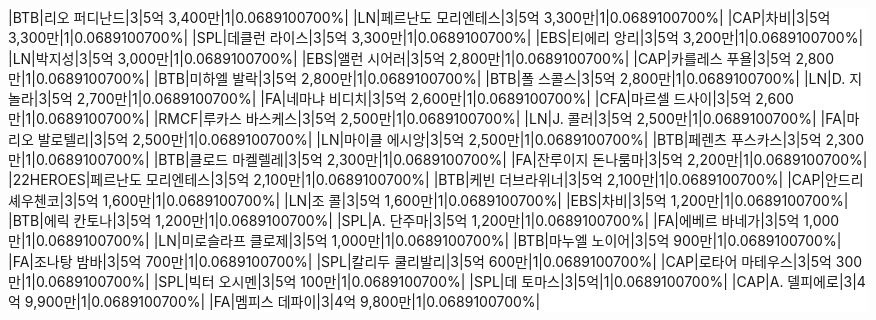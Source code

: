 |BTB|리오 퍼디난드|3|5억 3,400만|1|0.0689100700%|
|LN|페르난도 모리엔테스|3|5억 3,300만|1|0.0689100700%|
|CAP|차비|3|5억 3,300만|1|0.0689100700%|
|SPL|데클런 라이스|3|5억 3,300만|1|0.0689100700%|
|EBS|티에리 앙리|3|5억 3,200만|1|0.0689100700%|
|LN|박지성|3|5억 3,000만|1|0.0689100700%|
|EBS|앨런 시어러|3|5억 2,800만|1|0.0689100700%|
|CAP|카를레스 푸욜|3|5억 2,800만|1|0.0689100700%|
|BTB|미하엘 발락|3|5억 2,800만|1|0.0689100700%|
|BTB|폴 스콜스|3|5억 2,800만|1|0.0689100700%|
|LN|D. 지놀라|3|5억 2,700만|1|0.0689100700%|
|FA|네마냐 비디치|3|5억 2,600만|1|0.0689100700%|
|CFA|마르셀 드사이|3|5억 2,600만|1|0.0689100700%|
|RMCF|루카스 바스케스|3|5억 2,500만|1|0.0689100700%|
|LN|J. 콜러|3|5억 2,500만|1|0.0689100700%|
|FA|마리오 발로텔리|3|5억 2,500만|1|0.0689100700%|
|LN|마이클 에시앙|3|5억 2,500만|1|0.0689100700%|
|BTB|페렌츠 푸스카스|3|5억 2,300만|1|0.0689100700%|
|BTB|클로드 마켈렐레|3|5억 2,300만|1|0.0689100700%|
|FA|잔루이지 돈나룸마|3|5억 2,200만|1|0.0689100700%|
|22HEROES|페르난도 모리엔테스|3|5억 2,100만|1|0.0689100700%|
|BTB|케빈 더브라위너|3|5억 2,100만|1|0.0689100700%|
|CAP|안드리 셰우첸코|3|5억 1,600만|1|0.0689100700%|
|LN|조 콜|3|5억 1,600만|1|0.0689100700%|
|EBS|차비|3|5억 1,200만|1|0.0689100700%|
|BTB|에릭 칸토나|3|5억 1,200만|1|0.0689100700%|
|SPL|A. 단주마|3|5억 1,200만|1|0.0689100700%|
|FA|에베르 바네가|3|5억 1,000만|1|0.0689100700%|
|LN|미로슬라프 클로제|3|5억 1,000만|1|0.0689100700%|
|BTB|마누엘 노이어|3|5억 900만|1|0.0689100700%|
|FA|조나탕 밤바|3|5억 700만|1|0.0689100700%|
|SPL|칼리두 쿨리발리|3|5억 600만|1|0.0689100700%|
|CAP|로타어 마테우스|3|5억 300만|1|0.0689100700%|
|SPL|빅터 오시멘|3|5억 100만|1|0.0689100700%|
|SPL|데 토마스|3|5억|1|0.0689100700%|
|CAP|A. 델피에로|3|4억 9,900만|1|0.0689100700%|
|FA|멤피스 데파이|3|4억 9,800만|1|0.0689100700%|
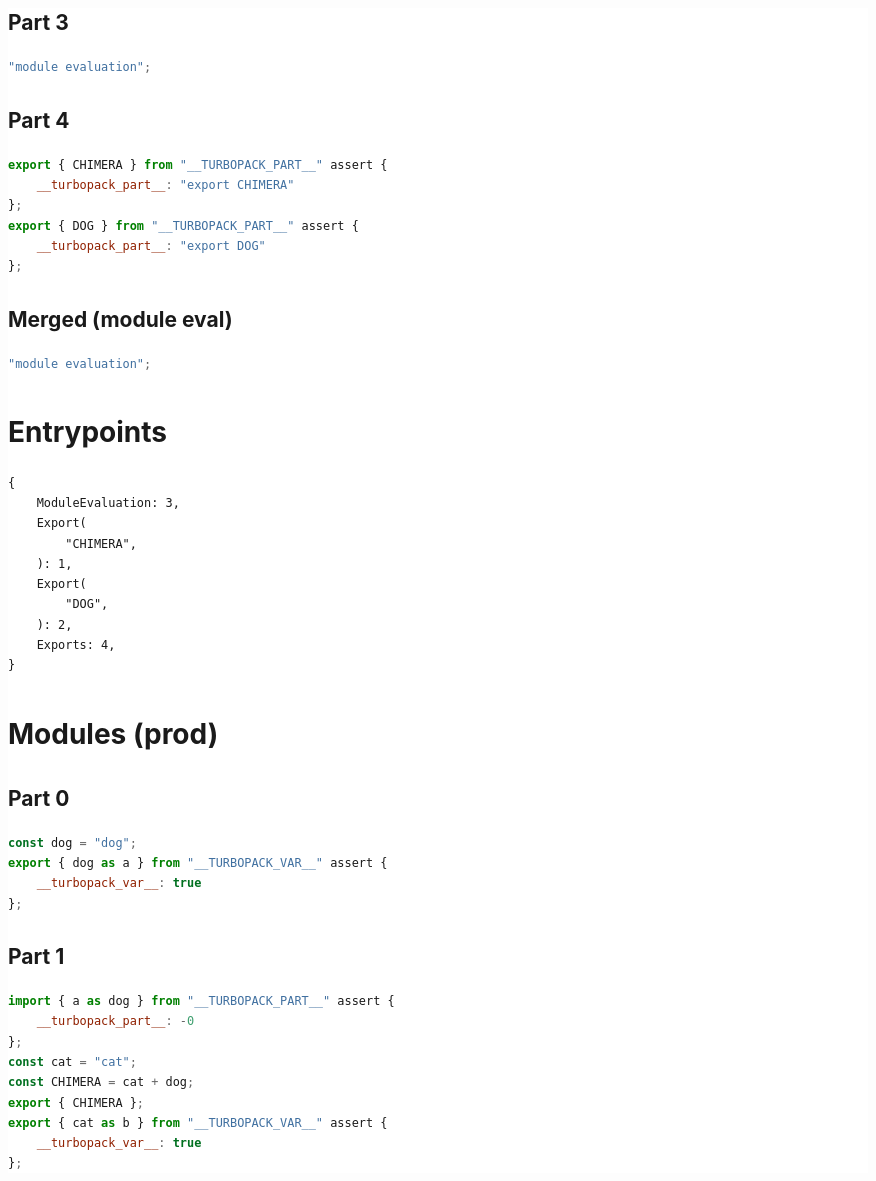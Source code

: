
 ```js

```
## Part 3
```js
"module evaluation";

```
## Part 4
```js
export { CHIMERA } from "__TURBOPACK_PART__" assert {
    __turbopack_part__: "export CHIMERA"
};
export { DOG } from "__TURBOPACK_PART__" assert {
    __turbopack_part__: "export DOG"
};

```
## Merged (module eval)
```js
"module evaluation";

```
# Entrypoints

```
{
    ModuleEvaluation: 3,
    Export(
        "CHIMERA",
    ): 1,
    Export(
        "DOG",
    ): 2,
    Exports: 4,
}
```


# Modules (prod)
## Part 0
```js
const dog = "dog";
export { dog as a } from "__TURBOPACK_VAR__" assert {
    __turbopack_var__: true
};

```
## Part 1
```js
import { a as dog } from "__TURBOPACK_PART__" assert {
    __turbopack_part__: -0
};
const cat = "cat";
const CHIMERA = cat + dog;
export { CHIMERA };
export { cat as b } from "__TURBOPACK_VAR__" assert {
    __turbopack_var__: true
};
```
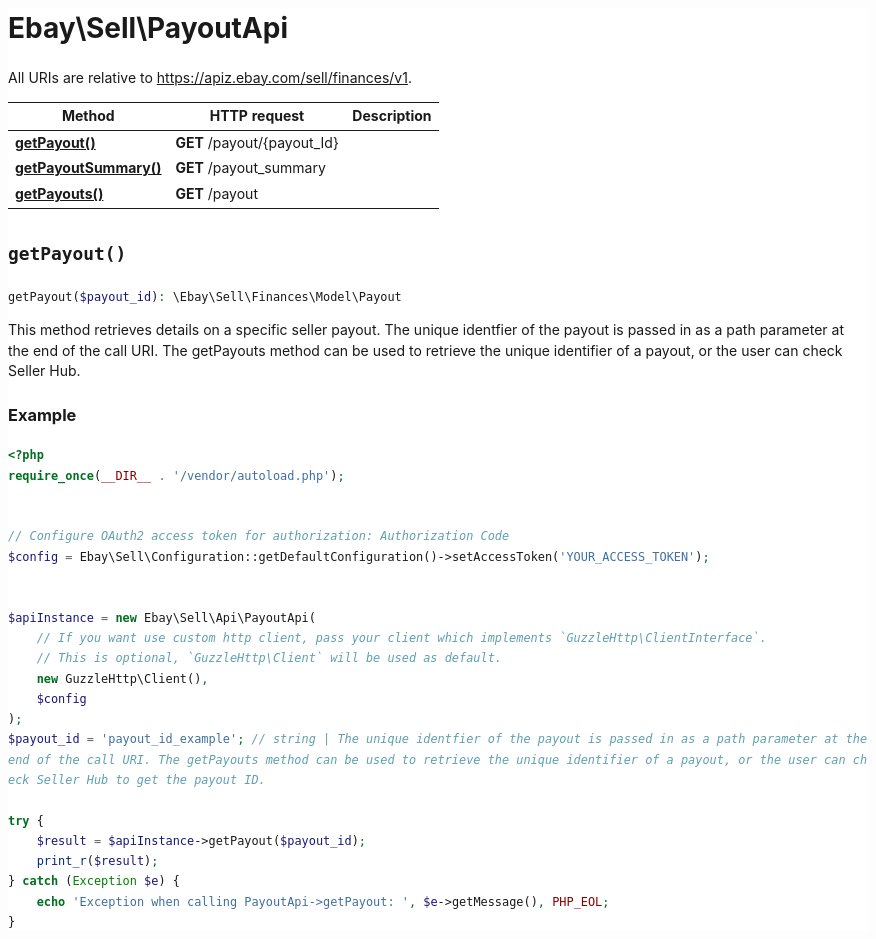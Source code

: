# Ebay\Sell\PayoutApi

All URIs are relative to https://apiz.ebay.com/sell/finances/v1.

Method | HTTP request | Description
------------- | ------------- | -------------
[**getPayout()**](PayoutApi.md#getPayout) | **GET** /payout/{payout_Id} | 
[**getPayoutSummary()**](PayoutApi.md#getPayoutSummary) | **GET** /payout_summary | 
[**getPayouts()**](PayoutApi.md#getPayouts) | **GET** /payout | 


## `getPayout()`

```php
getPayout($payout_id): \Ebay\Sell\Finances\Model\Payout
```



This method retrieves details on a specific seller payout. The unique identfier of the payout is passed in as a path parameter at the end of the call URI. The getPayouts method can be used to retrieve the unique identifier of a payout, or the user can check Seller Hub.

### Example

```php
<?php
require_once(__DIR__ . '/vendor/autoload.php');


// Configure OAuth2 access token for authorization: Authorization Code
$config = Ebay\Sell\Configuration::getDefaultConfiguration()->setAccessToken('YOUR_ACCESS_TOKEN');


$apiInstance = new Ebay\Sell\Api\PayoutApi(
    // If you want use custom http client, pass your client which implements `GuzzleHttp\ClientInterface`.
    // This is optional, `GuzzleHttp\Client` will be used as default.
    new GuzzleHttp\Client(),
    $config
);
$payout_id = 'payout_id_example'; // string | The unique identfier of the payout is passed in as a path parameter at the end of the call URI. The getPayouts method can be used to retrieve the unique identifier of a payout, or the user can check Seller Hub to get the payout ID.

try {
    $result = $apiInstance->getPayout($payout_id);
    print_r($result);
} catch (Exception $e) {
    echo 'Exception when calling PayoutApi->getPayout: ', $e->getMessage(), PHP_EOL;
}
```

- _Exercise instructions_: All lines above that contain the word "identifier" are to be copied.

- _Result of the task_:
This method retrieves details on a specific seller payout. The unique identfier of the payout is passed in as a path parameter at the end of the call URI. The getPayouts method can be used to retrieve the unique identifier of a payout, or the user can check Seller Hub.
$payout_id = 'payout_id_example'; // string | The unique identfier of the payout is passed in as a path parameter at the end of the call URI. The getPayouts method can be used to retrieve the unique identifier of a payout, or the user can check Seller Hub to get the payout ID.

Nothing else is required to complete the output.